Arts students arranged a safety forum on November 29 where they discussed the building’s security issues with representatives from the Faculty of Arts, Risk Management Services, and University of Alberta Protective Services (UAPS). About 15 students attended the forum.

A number of incidents have occurred in FAB this year that have made students feel uneasy. Examples include several locker break-ins in the summer, and instances where students encountered trespassers in the building’s washrooms.

Michael O’Driscoll, acting vice-dean of the Faculty of Arts, explained that the university has taken a few immediate steps to address some of the concerns students have, such as implementing new operating hours for the building. Effective November 20, FAB is now open 7:30 a.m. to 9:30 p.m. on weekdays, and 7:30 a.m. to 8:00 p.m. on weekends. The building was previously open from 7 a.m. to 11 p.m..

O’Driscoll also explained that the faculty has contracted security agents through UAPS, and will be in FAB from 6:30 p.m. to 10:30 p.m. on weekdays and 5:30 p.m. to 8:30 p.m on weekends.

“Those stretches of times are the time in which we have noted peak activity that have created safety and security issues for the folks in this building,” he said.

Additionally, the faculty is looking to have nine cameras installed in the building, the details of which were not shared in the forum.

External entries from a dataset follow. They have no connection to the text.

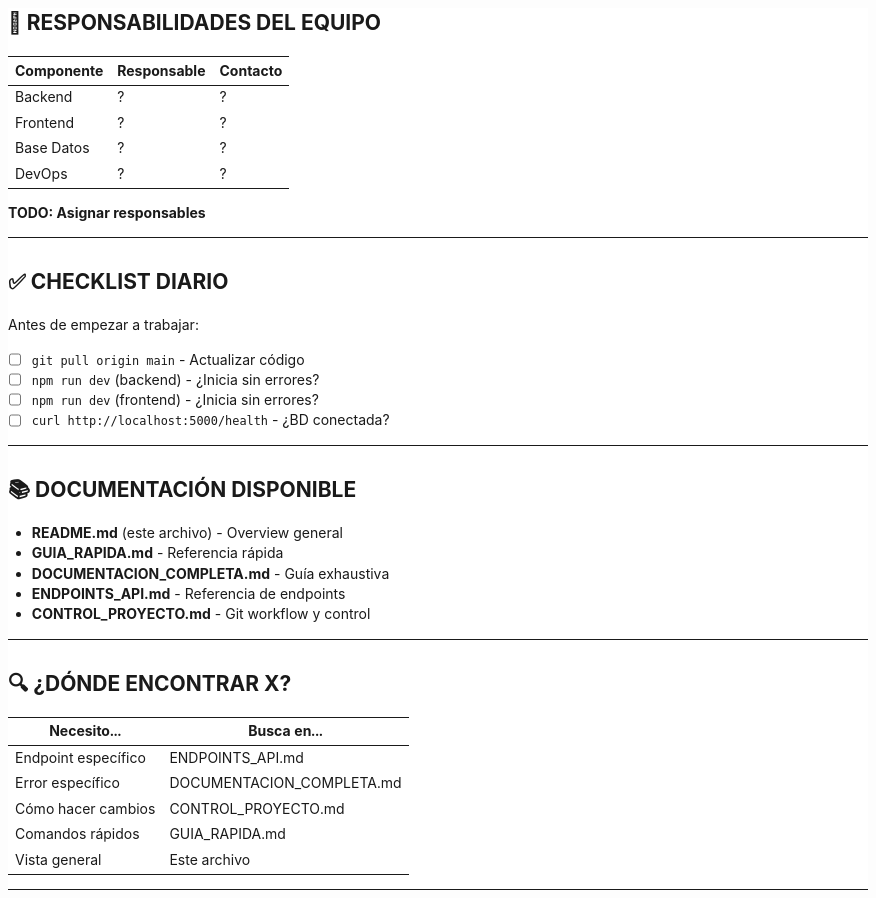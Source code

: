 
## 🎯 RESPONSABILIDADES DEL EQUIPO

| Componente | Responsable | Contacto |
|-----------|------------|----------|
| Backend | ? | ? |
| Frontend | ? | ? |
| Base Datos | ? | ? |
| DevOps | ? | ? |

**TODO: Asignar responsables**

---

## ✅ CHECKLIST DIARIO

Antes de empezar a trabajar:

- [ ] `git pull origin main` - Actualizar código
- [ ] `npm run dev` (backend) - ¿Inicia sin errores?
- [ ] `npm run dev` (frontend) - ¿Inicia sin errores?
- [ ] `curl http://localhost:5000/health` - ¿BD conectada?

---

## 📚 DOCUMENTACIÓN DISPONIBLE

- **README.md** (este archivo) - Overview general
- **GUIA_RAPIDA.md** - Referencia rápida
- **DOCUMENTACION_COMPLETA.md** - Guía exhaustiva
- **ENDPOINTS_API.md** - Referencia de endpoints
- **CONTROL_PROYECTO.md** - Git workflow y control

---

## 🔍 ¿DÓNDE ENCONTRAR X?

| Necesito... | Busca en... |
|-----------|-----------|
| Endpoint específico | ENDPOINTS_API.md |
| Error específico | DOCUMENTACION_COMPLETA.md |
| Cómo hacer cambios | CONTROL_PROYECTO.md |
| Comandos rápidos | GUIA_RAPIDA.md |
| Vista general | Este archivo |

---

“We feel we have been fairly responsive,” O’Driscoll said. “We have reacted to this in a timely fashion in order to make sure that everyone here is safe.”

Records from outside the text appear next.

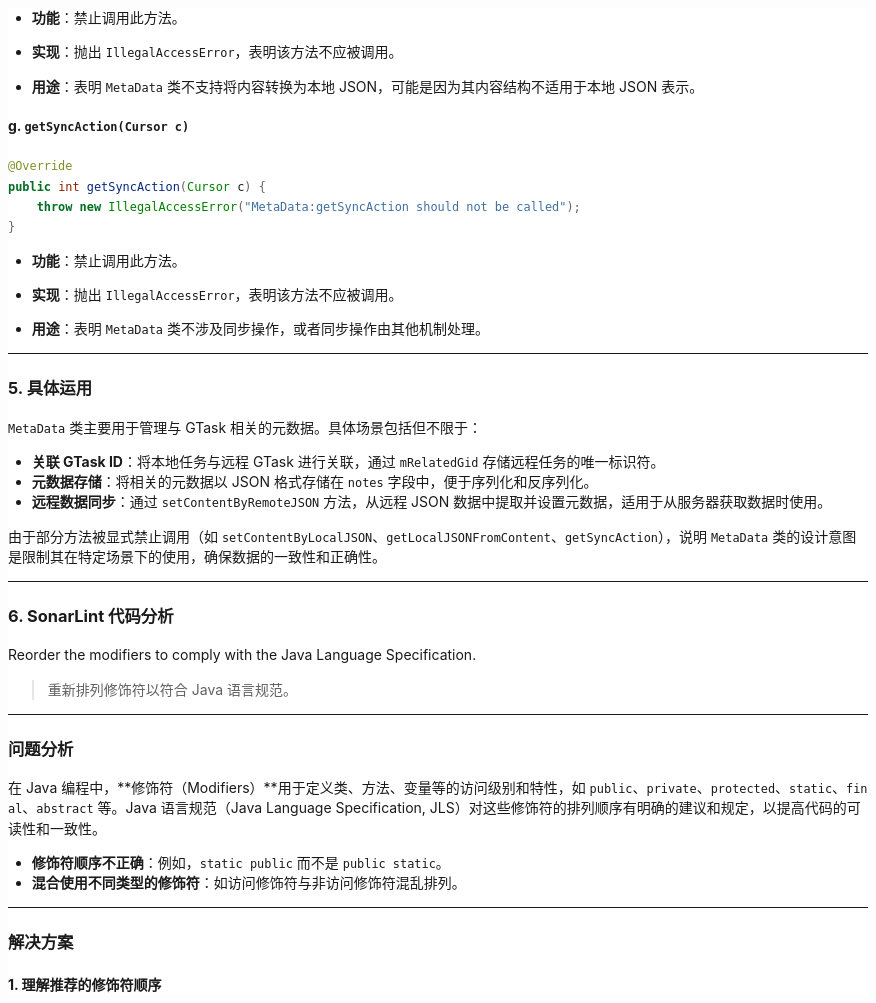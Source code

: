 - **功能**：禁止调用此方法。

- **实现**：抛出 `IllegalAccessError`，表明该方法不应被调用。

- **用途**：表明 `MetaData` 类不支持将内容转换为本地 JSON，可能是因为其内容结构不适用于本地 JSON 表示。

#### g. `getSyncAction(Cursor c)`

```java
@Override
public int getSyncAction(Cursor c) {
    throw new IllegalAccessError("MetaData:getSyncAction should not be called");
}
```

- **功能**：禁止调用此方法。

- **实现**：抛出 `IllegalAccessError`，表明该方法不应被调用。

- **用途**：表明 `MetaData` 类不涉及同步操作，或者同步操作由其他机制处理。

---

### 5. 具体运用

`MetaData` 类主要用于管理与 GTask 相关的元数据。具体场景包括但不限于：

- **关联 GTask ID**：将本地任务与远程 GTask 进行关联，通过 `mRelatedGid` 存储远程任务的唯一标识符。
- **元数据存储**：将相关的元数据以 JSON 格式存储在 `notes` 字段中，便于序列化和反序列化。
- **远程数据同步**：通过 `setContentByRemoteJSON` 方法，从远程 JSON 数据中提取并设置元数据，适用于从服务器获取数据时使用。

由于部分方法被显式禁止调用（如 `setContentByLocalJSON`、`getLocalJSONFromContent`、`getSyncAction`），说明 `MetaData` 类的设计意图是限制其在特定场景下的使用，确保数据的一致性和正确性。

---

### 6. SonarLint 代码分析
Reorder the modifiers to comply with the Java Language Specification.

> 重新排列修饰符以符合 Java 语言规范。

---

### 问题分析

在 Java 编程中，**修饰符（Modifiers）**用于定义类、方法、变量等的访问级别和特性，如 `public`、`private`、`protected`、`static`、`final`、`abstract` 等。Java 语言规范（Java Language Specification, JLS）对这些修饰符的排列顺序有明确的建议和规定，以提高代码的可读性和一致性。

- **修饰符顺序不正确**：例如，`static public` 而不是 `public static`。
- **混合使用不同类型的修饰符**：如访问修饰符与非访问修饰符混乱排列。

---

### 解决方案

#### 1. 理解推荐的修饰符顺序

Phillip Stack, associate vice-president of risk management services, explained that while security is a priority, the university wants to maintain an open campus. He also said that the university has a limited amount of resources in dealing with security due to the size of campus.

“We do not have the capacity to just lock buildings by just contacting facilities or protective services, and they go to a computer screen and just punch in a code and lock all the doors,” Stack said. “We just don’t have the capacity to do that.”

While there were many questions from attendees, communication became an ongoing topic as several students asked what was being done to alert them to security incidents in FAB. Stack said students are notified but it depends on when the university is informed, which can take several days.

Ben Angus, president of the Organization for Arts Students and Interdisciplinary Studies, said news about FAB only reaches students in formal settings like meetings with people from the Faculty of Arts. He suggested that the faculty could set up a “safety newsletter” or a faculty-wide email to better inform students. Another student, Gabrielle Potvin, agreed with Angus’ suggestion, and said they weren’t aware of some of the incidents in FAB until one of their professors told them about it in class. O’Driscoll said he would consider Angus’s suggestion.

After the forum ended, Kyle Monda, the fourth year arts student who helped organize the event, said he was happy with the way it went, especially with the turnout.

“I think, especially at this time of year, it showed how many people care about the issue and I’m happy about the responses we got from the faculty and risk management, which showed that it is a priority for them,” he said.